[Saved data entries]
- Opening Delimiter -

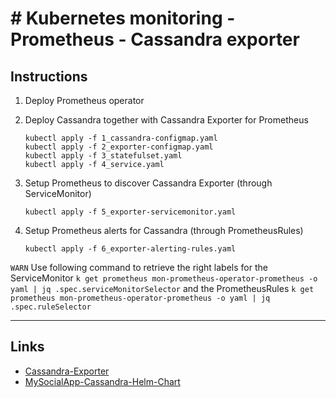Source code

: # # Kubernetes monitoring - Prometheus - Cassandra exporter

## Instructions

1. Deploy Prometheus operator

2. Deploy Cassandra together with Cassandra Exporter for Prometheus
	```
	kubectl apply -f 1_cassandra-configmap.yaml
	kubectl apply -f 2_exporter-configmap.yaml
	kubectl apply -f 3_statefulset.yaml
	kubectl apply -f 4_service.yaml
	```

3. Setup Prometheus to discover Cassandra Exporter (through ServiceMonitor)
	```
	kubectl apply -f 5_exporter-servicemonitor.yaml
	```

4. Setup Prometheus alerts for Cassandra (through PrometheusRules)
	```
	kubectl apply -f 6_exporter-alerting-rules.yaml
	```

`WARN`
Use following command to retrieve the right labels for the ServiceMonitor 
`k get prometheus mon-prometheus-operator-prometheus -o yaml | jq .spec.serviceMonitorSelector`
and the PrometheusRules
`k get prometheus mon-prometheus-operator-prometheus -o yaml | jq .spec.ruleSelector`

---

## Links
* [Cassandra-Exporter](https://github.com/criteo/cassandra_exporter)
* [MySocialApp-Cassandra-Helm-Chart](https://github.com/MySocialApp/kubernetes-helm-chart-cassandra)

- Closing Delimiter -

Goal of the exercise: Copy out the records exactly; the pictures stay behind.

Answer area:
Source code

: # # Kubernetes monitoring - Prometheus - Cassandra exporter

## Instructions

1. Deploy Prometheus operator

2. Deploy Cassandra together with Cassandra Exporter for Prometheus
	```
	kubectl apply -f 1_cassandra-configmap.yaml
	kubectl apply -f 2_exporter-configmap.yaml
	kubectl apply -f 3_statefulset.yaml
	kubectl apply -f 4_service.yaml
	```

3. Setup Prometheus to discover Cassandra Exporter (through ServiceMonitor)
	```
	kubectl apply -f 5_exporter-servicemonitor.yaml
	```

4. Setup Prometheus alerts for Cassandra (through PrometheusRules)
	```
	kubectl apply -f 6_exporter-alerting-rules.yaml
	```

`WARN`
Use following command to retrieve the right labels for the ServiceMonitor 
`k get prometheus mon-prometheus-operator-prometheus -o yaml | jq .spec.serviceMonitorSelector`
and the PrometheusRules
`k get prometheus mon-prometheus-operator-prometheus -o yaml | jq .spec.ruleSelector`

---

## Links
* [Cassandra-Exporter](https://github.com/criteo/cassandra_exporter)
* [MySocialApp-Cassandra-Helm-Chart](https://github.com/MySocialApp/kubernetes-helm-chart-cassandra)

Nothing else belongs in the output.